Dataset entries:
________________________________________
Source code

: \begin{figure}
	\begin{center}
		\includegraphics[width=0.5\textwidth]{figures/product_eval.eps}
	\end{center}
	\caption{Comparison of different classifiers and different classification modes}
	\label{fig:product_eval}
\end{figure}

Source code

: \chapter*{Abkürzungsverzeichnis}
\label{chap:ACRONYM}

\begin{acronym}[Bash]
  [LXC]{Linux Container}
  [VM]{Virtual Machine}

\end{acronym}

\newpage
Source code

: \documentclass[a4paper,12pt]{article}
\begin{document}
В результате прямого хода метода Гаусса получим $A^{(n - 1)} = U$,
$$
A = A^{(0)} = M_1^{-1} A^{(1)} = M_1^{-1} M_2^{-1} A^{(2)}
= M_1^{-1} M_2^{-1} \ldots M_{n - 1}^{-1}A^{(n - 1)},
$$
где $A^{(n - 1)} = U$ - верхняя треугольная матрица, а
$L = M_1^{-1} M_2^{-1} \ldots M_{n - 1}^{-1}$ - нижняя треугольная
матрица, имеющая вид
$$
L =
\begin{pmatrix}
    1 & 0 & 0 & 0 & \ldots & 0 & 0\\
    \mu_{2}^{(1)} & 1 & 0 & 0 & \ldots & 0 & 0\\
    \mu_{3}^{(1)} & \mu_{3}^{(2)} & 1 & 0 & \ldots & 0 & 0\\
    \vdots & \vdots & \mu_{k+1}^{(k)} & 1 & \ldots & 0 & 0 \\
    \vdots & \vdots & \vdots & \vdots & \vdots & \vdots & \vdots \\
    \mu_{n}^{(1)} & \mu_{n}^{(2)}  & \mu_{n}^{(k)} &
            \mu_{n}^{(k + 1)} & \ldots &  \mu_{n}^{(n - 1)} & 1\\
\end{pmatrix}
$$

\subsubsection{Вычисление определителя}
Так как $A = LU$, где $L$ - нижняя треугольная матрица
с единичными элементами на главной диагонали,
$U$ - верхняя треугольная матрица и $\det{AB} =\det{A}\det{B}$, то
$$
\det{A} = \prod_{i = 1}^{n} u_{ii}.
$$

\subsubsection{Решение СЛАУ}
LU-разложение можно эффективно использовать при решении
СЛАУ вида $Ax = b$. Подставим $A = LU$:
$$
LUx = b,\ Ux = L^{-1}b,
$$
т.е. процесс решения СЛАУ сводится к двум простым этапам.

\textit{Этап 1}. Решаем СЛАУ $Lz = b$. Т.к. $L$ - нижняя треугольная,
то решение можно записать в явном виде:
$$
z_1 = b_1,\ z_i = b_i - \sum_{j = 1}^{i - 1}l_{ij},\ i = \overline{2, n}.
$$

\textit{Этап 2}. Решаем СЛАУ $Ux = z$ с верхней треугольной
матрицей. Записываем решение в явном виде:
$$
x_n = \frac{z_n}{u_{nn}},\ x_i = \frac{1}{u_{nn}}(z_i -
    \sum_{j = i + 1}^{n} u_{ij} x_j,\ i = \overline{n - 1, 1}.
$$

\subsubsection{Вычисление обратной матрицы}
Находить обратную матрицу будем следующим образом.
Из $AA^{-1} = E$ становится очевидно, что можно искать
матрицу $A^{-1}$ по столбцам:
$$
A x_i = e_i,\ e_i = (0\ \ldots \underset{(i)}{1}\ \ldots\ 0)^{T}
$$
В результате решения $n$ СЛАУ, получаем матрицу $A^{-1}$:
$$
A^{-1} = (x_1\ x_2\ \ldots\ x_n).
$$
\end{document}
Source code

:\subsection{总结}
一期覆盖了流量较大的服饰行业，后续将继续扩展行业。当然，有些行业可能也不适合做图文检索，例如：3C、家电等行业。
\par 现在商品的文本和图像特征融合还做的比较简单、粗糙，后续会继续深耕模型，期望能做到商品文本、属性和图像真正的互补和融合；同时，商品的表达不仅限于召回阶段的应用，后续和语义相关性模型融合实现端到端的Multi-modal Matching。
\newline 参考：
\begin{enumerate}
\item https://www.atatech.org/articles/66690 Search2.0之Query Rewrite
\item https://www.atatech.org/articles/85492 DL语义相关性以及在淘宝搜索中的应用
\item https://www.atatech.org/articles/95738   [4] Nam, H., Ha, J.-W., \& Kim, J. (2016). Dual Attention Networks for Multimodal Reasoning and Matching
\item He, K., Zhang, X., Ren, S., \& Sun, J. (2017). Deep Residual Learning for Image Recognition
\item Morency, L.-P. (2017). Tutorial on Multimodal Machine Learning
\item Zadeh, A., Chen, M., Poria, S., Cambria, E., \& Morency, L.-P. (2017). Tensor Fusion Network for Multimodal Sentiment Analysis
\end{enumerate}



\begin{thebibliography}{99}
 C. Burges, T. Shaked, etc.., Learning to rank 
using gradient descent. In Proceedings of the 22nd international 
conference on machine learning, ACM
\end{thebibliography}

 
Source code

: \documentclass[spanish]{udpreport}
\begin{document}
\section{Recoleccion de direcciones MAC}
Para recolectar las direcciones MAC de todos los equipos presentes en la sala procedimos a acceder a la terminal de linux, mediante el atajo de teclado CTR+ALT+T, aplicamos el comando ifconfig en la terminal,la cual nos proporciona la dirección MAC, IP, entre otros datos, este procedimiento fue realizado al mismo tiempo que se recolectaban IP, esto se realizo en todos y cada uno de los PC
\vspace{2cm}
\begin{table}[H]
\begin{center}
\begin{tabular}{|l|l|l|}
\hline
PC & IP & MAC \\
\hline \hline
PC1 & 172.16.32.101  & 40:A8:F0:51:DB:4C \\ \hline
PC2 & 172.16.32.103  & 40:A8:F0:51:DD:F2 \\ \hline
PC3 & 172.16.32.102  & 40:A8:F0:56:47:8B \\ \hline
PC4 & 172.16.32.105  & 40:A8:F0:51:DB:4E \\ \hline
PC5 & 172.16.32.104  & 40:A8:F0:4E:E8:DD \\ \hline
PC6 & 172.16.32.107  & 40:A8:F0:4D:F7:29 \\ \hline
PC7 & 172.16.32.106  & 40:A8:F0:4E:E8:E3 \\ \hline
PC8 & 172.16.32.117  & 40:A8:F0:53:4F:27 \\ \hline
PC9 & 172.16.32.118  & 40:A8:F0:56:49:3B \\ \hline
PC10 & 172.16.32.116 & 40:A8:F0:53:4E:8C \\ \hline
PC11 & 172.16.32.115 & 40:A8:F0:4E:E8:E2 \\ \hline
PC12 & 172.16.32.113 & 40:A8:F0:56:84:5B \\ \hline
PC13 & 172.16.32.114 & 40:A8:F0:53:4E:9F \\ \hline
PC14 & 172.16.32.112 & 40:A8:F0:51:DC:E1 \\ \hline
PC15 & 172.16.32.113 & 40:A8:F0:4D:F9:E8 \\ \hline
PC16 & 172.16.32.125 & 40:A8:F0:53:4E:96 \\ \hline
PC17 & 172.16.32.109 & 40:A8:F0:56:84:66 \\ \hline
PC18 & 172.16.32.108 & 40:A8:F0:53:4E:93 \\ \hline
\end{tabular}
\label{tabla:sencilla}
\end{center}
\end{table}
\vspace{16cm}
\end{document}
________________________________________
• [Required work] Transcribe all of the entries without altering anything.

• [Result for this exercise]
Source code

: \begin{figure}
	\begin{center}
		\includegraphics[width=0.5\textwidth]{figures/product_eval.eps}
	\end{center}
	\caption{Comparison of different classifiers and different classification modes}
	\label{fig:product_eval}
\end{figure}

Source code

: \chapter*{Abkürzungsverzeichnis}
\label{chap:ACRONYM}

\begin{acronym}[Bash]
  [LXC]{Linux Container}
  [VM]{Virtual Machine}

\end{acronym}

\newpage
Source code

: \documentclass[a4paper,12pt]{article}
\begin{document}
В результате прямого хода метода Гаусса получим $A^{(n - 1)} = U$,
$$
A = A^{(0)} = M_1^{-1} A^{(1)} = M_1^{-1} M_2^{-1} A^{(2)}
= M_1^{-1} M_2^{-1} \ldots M_{n - 1}^{-1}A^{(n - 1)},
$$
где $A^{(n - 1)} = U$ - верхняя треугольная матрица, а
$L = M_1^{-1} M_2^{-1} \ldots M_{n - 1}^{-1}$ - нижняя треугольная
матрица, имеющая вид
$$
L =
\begin{pmatrix}
    1 & 0 & 0 & 0 & \ldots & 0 & 0\\
    \mu_{2}^{(1)} & 1 & 0 & 0 & \ldots & 0 & 0\\
    \mu_{3}^{(1)} & \mu_{3}^{(2)} & 1 & 0 & \ldots & 0 & 0\\
    \vdots & \vdots & \mu_{k+1}^{(k)} & 1 & \ldots & 0 & 0 \\
    \vdots & \vdots & \vdots & \vdots & \vdots & \vdots & \vdots \\
    \mu_{n}^{(1)} & \mu_{n}^{(2)}  & \mu_{n}^{(k)} &
            \mu_{n}^{(k + 1)} & \ldots &  \mu_{n}^{(n - 1)} & 1\\
\end{pmatrix}
$$

\subsubsection{Вычисление определителя}
Так как $A = LU$, где $L$ - нижняя треугольная матрица
с единичными элементами на главной диагонали,
$U$ - верхняя треугольная матрица и $\det{AB} =\det{A}\det{B}$, то
$$
\det{A} = \prod_{i = 1}^{n} u_{ii}.
$$

\subsubsection{Решение СЛАУ}
LU-разложение можно эффективно использовать при решении
СЛАУ вида $Ax = b$. Подставим $A = LU$:
$$
LUx = b,\ Ux = L^{-1}b,
$$
т.е. процесс решения СЛАУ сводится к двум простым этапам.

\textit{Этап 1}. Решаем СЛАУ $Lz = b$. Т.к. $L$ - нижняя треугольная,
то решение можно записать в явном виде:
$$
z_1 = b_1,\ z_i = b_i - \sum_{j = 1}^{i - 1}l_{ij},\ i = \overline{2, n}.
$$

\textit{Этап 2}. Решаем СЛАУ $Ux = z$ с верхней треугольной
матрицей. Записываем решение в явном виде:
$$
x_n = \frac{z_n}{u_{nn}},\ x_i = \frac{1}{u_{nn}}(z_i -
    \sum_{j = i + 1}^{n} u_{ij} x_j,\ i = \overline{n - 1, 1}.
$$

\subsubsection{Вычисление обратной матрицы}
Находить обратную матрицу будем следующим образом.
Из $AA^{-1} = E$ становится очевидно, что можно искать
матрицу $A^{-1}$ по столбцам:
$$
A x_i = e_i,\ e_i = (0\ \ldots \underset{(i)}{1}\ \ldots\ 0)^{T}
$$
В результате решения $n$ СЛАУ, получаем матрицу $A^{-1}$:
$$
A^{-1} = (x_1\ x_2\ \ldots\ x_n).
$$
\end{document}
Source code

:\subsection{总结}
一期覆盖了流量较大的服饰行业，后续将继续扩展行业。当然，有些行业可能也不适合做图文检索，例如：3C、家电等行业。
\par 现在商品的文本和图像特征融合还做的比较简单、粗糙，后续会继续深耕模型，期望能做到商品文本、属性和图像真正的互补和融合；同时，商品的表达不仅限于召回阶段的应用，后续和语义相关性模型融合实现端到端的Multi-modal Matching。
\newline 参考：
\begin{enumerate}
\item https://www.atatech.org/articles/66690 Search2.0之Query Rewrite
\item https://www.atatech.org/articles/85492 DL语义相关性以及在淘宝搜索中的应用
\item https://www.atatech.org/articles/95738   [4] Nam, H., Ha, J.-W., \& Kim, J. (2016). Dual Attention Networks for Multimodal Reasoning and Matching
\item He, K., Zhang, X., Ren, S., \& Sun, J. (2017). Deep Residual Learning for Image Recognition
\item Morency, L.-P. (2017). Tutorial on Multimodal Machine Learning
\item Zadeh, A., Chen, M., Poria, S., Cambria, E., \& Morency, L.-P. (2017). Tensor Fusion Network for Multimodal Sentiment Analysis
\end{enumerate}



\begin{thebibliography}{99}
 C. Burges, T. Shaked, etc.., Learning to rank 
using gradient descent. In Proceedings of the 22nd international 
conference on machine learning, ACM
\end{thebibliography}

 
Source code

: \documentclass[spanish]{udpreport}
\begin{document}
\section{Recoleccion de direcciones MAC}
Para recolectar las direcciones MAC de todos los equipos presentes en la sala procedimos a acceder a la terminal de linux, mediante el atajo de teclado CTR+ALT+T, aplicamos el comando ifconfig en la terminal,la cual nos proporciona la dirección MAC, IP, entre otros datos, este procedimiento fue realizado al mismo tiempo que se recolectaban IP, esto se realizo en todos y cada uno de los PC
\vspace{2cm}
\begin{table}[H]
\begin{center}
\begin{tabular}{|l|l|l|}
\hline
PC & IP & MAC \\
\hline \hline
PC1 & 172.16.32.101  & 40:A8:F0:51:DB:4C \\ \hline
PC2 & 172.16.32.103  & 40:A8:F0:51:DD:F2 \\ \hline
PC3 & 172.16.32.102  & 40:A8:F0:56:47:8B \\ \hline
PC4 & 172.16.32.105  & 40:A8:F0:51:DB:4E \\ \hline
PC5 & 172.16.32.104  & 40:A8:F0:4E:E8:DD \\ \hline
PC6 & 172.16.32.107  & 40:A8:F0:4D:F7:29 \\ \hline
PC7 & 172.16.32.106  & 40:A8:F0:4E:E8:E3 \\ \hline
PC8 & 172.16.32.117  & 40:A8:F0:53:4F:27 \\ \hline
PC9 & 172.16.32.118  & 40:A8:F0:56:49:3B \\ \hline
PC10 & 172.16.32.116 & 40:A8:F0:53:4E:8C \\ \hline
PC11 & 172.16.32.115 & 40:A8:F0:4E:E8:E2 \\ \hline
PC12 & 172.16.32.113 & 40:A8:F0:56:84:5B \\ \hline
PC13 & 172.16.32.114 & 40:A8:F0:53:4E:9F \\ \hline
PC14 & 172.16.32.112 & 40:A8:F0:51:DC:E1 \\ \hline
PC15 & 172.16.32.113 & 40:A8:F0:4D:F9:E8 \\ \hline
PC16 & 172.16.32.125 & 40:A8:F0:53:4E:96 \\ \hline
PC17 & 172.16.32.109 & 40:A8:F0:56:84:66 \\ \hline
PC18 & 172.16.32.108 & 40:A8:F0:53:4E:93 \\ \hline
\end{tabular}
\label{tabla:sencilla}
\end{center}
\end{table}
\vspace{16cm}
\end{document}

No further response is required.